### Exercise
Pictures are not part of the copy; reproduce the remaining data exactly.

(Stored entries)

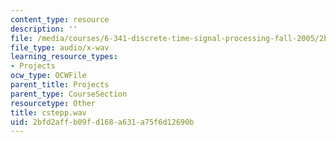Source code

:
 ```yaml
---
content_type: resource
description: ''
file: /media/courses/6-341-discrete-time-signal-processing-fall-2005/2bfd2affb09fd168a631a75f6d12690b_cstepp.wav
file_type: audio/x-wav
learning_resource_types:
- Projects
ocw_type: OCWFile
parent_title: Projects
parent_type: CourseSection
resourcetype: Other
title: cstepp.wav
uid: 2bfd2aff-b09f-d168-a631-a75f6d12690b
---
```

### Answer to this task
Source code

:
 ```yaml
---
content_type: resource
description: ''
file: /media/courses/6-341-discrete-time-signal-processing-fall-2005/2bfd2affb09fd168a631a75f6d12690b_cstepp.wav
file_type: audio/x-wav
learning_resource_types:
- Projects
ocw_type: OCWFile
parent_title: Projects
parent_type: CourseSection
resourcetype: Other
title: cstepp.wav
uid: 2bfd2aff-b09f-d168-a631-a75f6d12690b
---
```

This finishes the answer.